May the Forsie be with you!

 Bob, Frans en inclusie 

(Video Tuin in de Stad gemaakt door Julia Castro)

 

 

Voor Bauke Koekkoek en Hans van Eeken was ik kwartiermaker in het Noorden voor het project Groter denken, Kleiner doen. Daarvoor interviewde ik met Inge Scheper en Harry van Velsen de Oren en ogen van de wijk Vinkhuizen in Groningen. 8 mensen in totaal. De officieuze “praatpaal, maatschappelijk werker of ggz medewerker”.
De mensen in de wijk die van nature zien wat er gaande is, bereikbaar zijn en gevonden worden. Niet omdat ze dat moeten, maar omdat ze er voor de ander willen zijn. Ongeacht.
 
Ik vroeg me af wat is het met deze bijzondere mensen. Wat is het waardoor zoveel burgers die geen zin meer hebben in trajecten, loketten, regels, stigmatisering door hulpverlening of belemmerende voorwaarden, bij deze mensen wél willen zijn en wél willen praten?
Ten eerste kwam ik erachter dat deze Ogen en oren allemaal verschillend zijn. En eigenlijk zelden opgeleid binnen de zorg. Verschillende achtergronden. Zonder opleiding, universitair geschoold, topposities of levend van de voedselbank. Pas kort in Nederland of al vele generaties. Atheïst of gelovig. 
Belangrijker zijn de overeenkomsten. Die vooral duidelijk worden in de waarden waaruit deze mensen leven.

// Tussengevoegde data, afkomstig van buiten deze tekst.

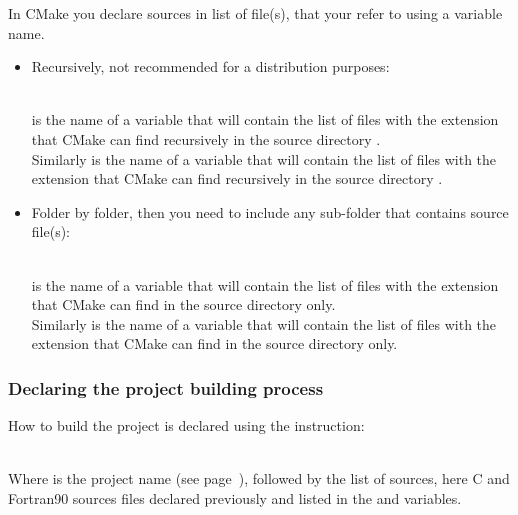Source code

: In CMake you declare sources in list of file(s), that your refer to using a variable name.
\begin{itemize}
\item Recursively, not recommended for a distribution purposes:
{\footnotesize{
\begin{scripti}
\end{scripti}
}} \\[-0.5cm]
\noindent {} is the name of a variable that will contain the list of files with the extension \texttt{} that CMake can find recursively in the source directory \texttt{}. \\
Similarly  is the name of a variable that will contain the list of files with the extension \texttt{} that CMake can find recursively in the source directory \texttt{}.
\item Folder by folder, then you need to include any sub-folder that contains source file(s):
{\footnotesize{
\begin{scripti}
\end{scripti}
}} \\[-0.5cm]
\noindent {} is the name of a variable that will contain the list of files with the extension \texttt{} that CMake can find in the source directory \texttt{} only. \\
Similarly  is the name of a variable that will contain the list of files with the extension \texttt{} that CMake can find in the source directory \texttt{} only. 
\end{itemize}

\newpage
\subsubsection*{Declaring the project building process}

How to build the project is declared using the  instruction:
\begin{script}
\end{script}
\\[-0.25cm]
\noindent Where  is the project name (see page~\pageref{cmake_pname}), followed by the list of sources, here C and Fortran90 sources files declared previously and listed in the  and  variables. 

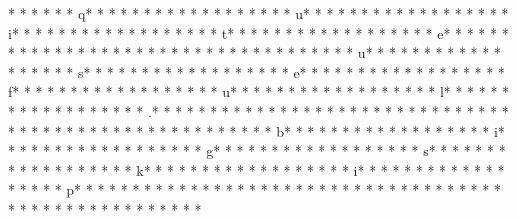 *  *  * * *  * q* * *  * * *  * * *  *  * * *  *  * * *  * u* * *  * * *  * * *  *  * * *  *  * * *  * i* * *  * * *  * * *  *  * * *  *  * * *  * t* * *  * * *  * * *  *  * * *  *  * * *  * e* * *  * * *  * * *  *  * * *  *  * * *  *  * * *  * * *  * * *  *  * * *  *  * * *  * u* * *  * * *  * * *  *  * * *  *  * * *  * s* * *  * * *  * * *  *  * * *  *  * * *  * e* * *  * * *  * * *  *  * * *  *  * * *  * f* * *  * * *  * * *  *  * * *  *  * * *  * u* * *  * * *  * * *  *  * * *  *  * * *  * l* * *  * * *  * * *  *  * * *  *  * * *  * .* * *  * * *  * * *  *  * * *  *  * * *  * 
* * *  * * *  * * *  *  * * *  *  * * *  * 	* * *  * * *  * * *  *  * * *  *  * * *  * b* * *  * * *  * * *  *  * * *  *  * * *  * i* * *  * * *  * * *  *  * * *  *  * * *  * g* * *  * * *  * * *  *  * * *  *  * * *  * s* * *  * * *  * * *  *  * * *  *  * * *  * k* * *  * * *  * * *  *  * * *  *  * * *  * i* * *  * * *  * * *  *  * * *  *  * * *  * p* * *  * * *  * * *  *  * * *  *  * * *  * 
* * *  * * *  * * *  *  * * *  *  * * *  * 	* * *  * * *  * * *  *  * * *  *  * * *  * 

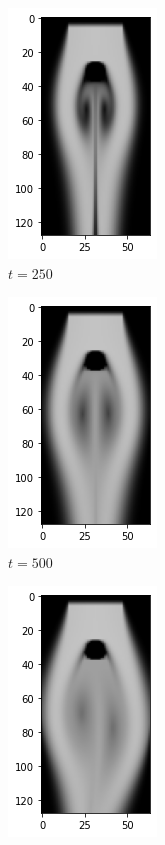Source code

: \documentclass[a4paper,12pt,twoside]{report}
\begin{document}
\begin{figure}
	\centering
	\begin{subfigure}{0.18\textwidth}
		\centering
		\includegraphics[scale=0.5]{karmanflow/source_density_000250.png}
		\caption{$t=250$}
	\end{subfigure}
	\begin{subfigure}{0.18\textwidth}
		\centering
		\includegraphics[scale=0.5]{karmanflow/source_density_000500.png}
		\caption{$t=500$}
	\end{subfigure}
	\begin{subfigure}{0.18\textwidth}
		\centering
		\includegraphics[scale=0.5]{karmanflow/source_density_001000.png}

\end{subfigure}
\end{figure}
\end{document}
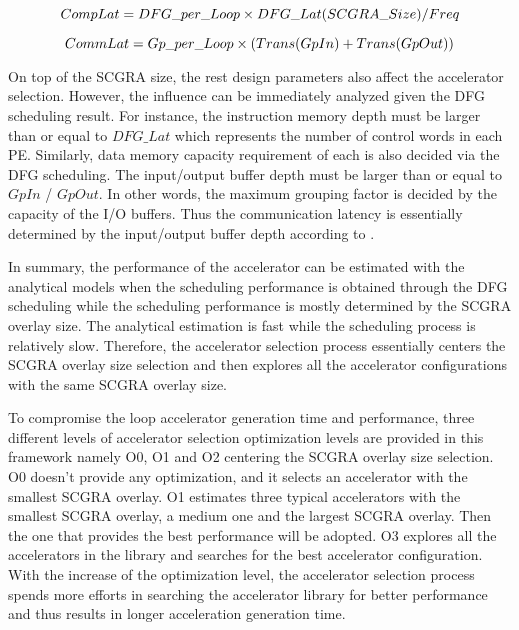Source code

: \begin{equation} \label{eq:comp-lat}
    \footnotesize
    CompLat = DFG\_per\_Loop \times DFG\_Lat(SCGRA\_Size) / Freq
\vspace{-2em}
\end{equation}

\begin{equation} \label{eq:comm-lat}
    \footnotesize
    CommLat = Gp\_per\_Loop \times (Trans(GpIn) + Trans(GpOut))
\end{equation}

On top of the SCGRA size, the rest design parameters also affect the accelerator selection. However, the influence can be immediately analyzed given the DFG scheduling result. For instance, the instruction memory depth must be larger than or equal to $DFG\_Lat$ which represents the number of control words in each PE. Similarly, data memory capacity requirement of each is also decided via the DFG scheduling. The input/output buffer depth must be larger than or equal to $GpIn$ / $GpOut$. In other words, the maximum grouping factor is decided by the capacity of the I/O buffers. Thus the communication latency is essentially determined by the input/output buffer depth according to .

In summary, the performance of the accelerator can be estimated with the analytical models when the scheduling performance is obtained through the DFG scheduling while the scheduling performance is mostly determined by the SCGRA overlay size. The analytical estimation is fast while the scheduling process is relatively slow. Therefore, the accelerator selection process essentially centers the SCGRA overlay size selection and then explores all the accelerator configurations with the same SCGRA overlay size. 

To compromise the loop accelerator generation time and performance, three different levels of accelerator selection optimization levels are provided in this framework namely O0, O1 and O2 centering the SCGRA overlay size selection.
O0 doesn't provide any optimization, and it selects an accelerator with the smallest SCGRA overlay. O1 estimates three typical accelerators with the smallest SCGRA overlay, a medium one and the largest SCGRA overlay. Then the one that provides the best performance will be adopted. O3 explores all the accelerators in the library and searches for the best accelerator configuration. With the increase of the optimization level, the accelerator selection process spends more efforts in searching the accelerator library for better performance and thus results in longer acceleration generation time.

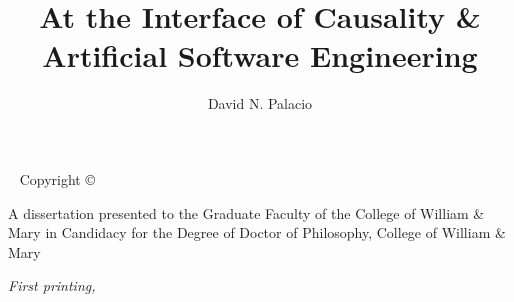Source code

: \documentclass[nobib,xcolor=table]{tufte-book} %
\title{At the Interface of {\color{blue}Causality} \& \hfill \break Artificial Software Engineering } %
\author[]{David N. Palacio} %
\begin{document}
\frontmatter




\maketitle %


\newpage
\begin{fullwidth}
~\vfill
\thispagestyle{empty}
\setlength{\parindent}{0pt}
\setlength{\parskip}{\baselineskip}
Copyright \copyright\ \the\year\\ \thanklessauthor



\par A dissertation presented to the Graduate Faculty of the College of William \& Mary in Candidacy for the Degree of Doctor of Philosophy, College of William \& Mary 


\par\textit{First printing, \monthyear}
\end{fullwidth}
\end{document}
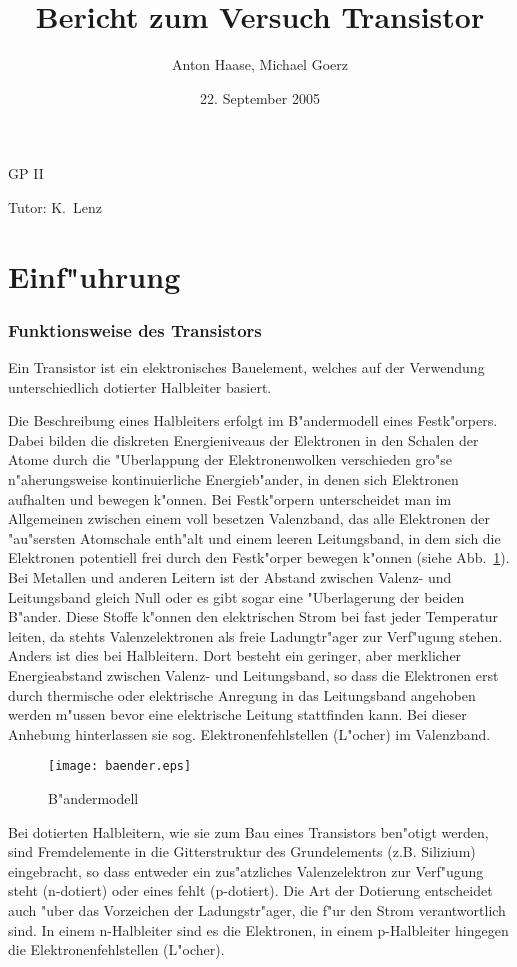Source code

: \documentclass[a4paper,10pt]{article}
\title{Bericht zum Versuch Transistor}
\author{Anton Haase, Michael Goerz}
\date{22. September 2005}
\begin{document}
\maketitle
\noindent GP II

\noindent Tutor: K.~Lenz

\section{Einf"uhrung}
\subsubsection*{Funktionsweise des Transistors}
Ein Transistor ist ein elektronisches Bauelement, welches auf der Verwendung unterschiedlich dotierter Halbleiter basiert.

Die Beschreibung eines Halbleiters erfolgt im B"andermodell eines Festk"orpers. Dabei bilden die diskreten Energieniveaus der Elektronen in den Schalen der Atome durch die "Uberlappung der Elektronenwolken verschieden gro"se n"aherungsweise kontinuierliche Energieb"ander, in denen sich Elektronen aufhalten und bewegen k"onnen. Bei Festk"orpern unterscheidet man im Allgemeinen zwischen einem voll besetzen Valenzband, das alle Elektronen der "au"sersten Atomschale enth"alt und einem leeren Leitungsband, in dem sich die Elektronen potentiell frei durch den Festk"orper bewegen k"onnen (siehe Abb.~\ref{fig:0}). Bei Metallen und anderen Leitern ist der Abstand zwischen Valenz- und Leitungsband gleich Null oder es gibt sogar eine "Uberlagerung der beiden B"ander. Diese Stoffe k"onnen den elektrischen Strom bei fast jeder Temperatur leiten, da stehts Valenzelektronen als freie Ladungtr"ager zur Verf"ugung stehen. Anders ist dies bei Halbleitern. Dort besteht ein geringer, aber merklicher Energieabstand zwischen Valenz- und Leitungsband, so dass die Elektronen erst durch thermische oder elektrische Anregung in das Leitungsband angehoben werden m"ussen bevor eine elektrische Leitung stattfinden kann. Bei dieser Anhebung hinterlassen sie sog. Elektronenfehlstellen (L"ocher) im Valenzband.

\begin{figure}[h]
	\centering
	\texttt{[image: baender.eps]}
	\caption{B"andermodell}
	\label{fig:0}
\end{figure}


Bei dotierten Halbleitern, wie sie zum Bau eines Transistors ben"otigt werden, sind Fremdelemente in die Gitterstruktur des Grundelements (z.B. Silizium) eingebracht, so dass entweder ein zus"atzliches Valenzelektron zur Verf"ugung steht (n-dotiert) oder eines fehlt (p-dotiert). Die Art der Dotierung entscheidet auch "uber das Vorzeichen der Ladungstr"ager, die f"ur den Strom verantwortlich sind. In einem n-Halbleiter sind es die Elektronen, in einem p-Halbleiter hingegen die Elektronenfehlstellen (L"ocher).
\end{document}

Gelijkwaardigheid en respect voor het leven, waren bij allen de belangrijkste waarden.
En niemand gebruikt woorden als Inclusie, Duurzaamheid, Herstel, In je kracht zetten. Eigen regie. Verbinding. Helemaal niemand. Terwijl bij het gebruik van dit soort termen de fondsen bijna naar innovators voor “wijkverbinding” gegooid worden. 
 

En ik vroeg iemand waarom kom jij nou zo graag bij Frans in Tuin in de Stad? 'Omdat ik me er zo welkom voel, of ik nu iets zeg of niet, of ik iets doe of niet, ik voel me heel erg welkom precies zoals ik ben.' Maar ook Bob, waaraan ik vroeg ‘hoe werkt dat dan als iemand jou opbelt om met je te praten wanneer ze een probleem hebben?’ 'Nou' zei Bob, 'mensen bellen me gewoon of spreken me aan, en dan luister ik. En dat gesprek duurt soms een half uur, maar ook wel een maand, of een jaar. Tot de ander uitgesproken is, luister ik.'
We kunnen natuurlijk heel veel onderzoeken, naar wat we nu moeten met die mensen die we zorgmijder noemen, maar zijn ze niet gewoon en terecht zorgvermoeid en zorgwantrouwend? 
Misschien heeft het systeem wel een beetje last van hoogmoed en zijn we vergeten waar echte betrokkenheid en inclusie over gaat. Dat gaat over weer iemand zien zoals zij is.
En dan noemen Peter weer de buurman, in plaats van de vader en Ria weer Ria, in plaats van cliënte.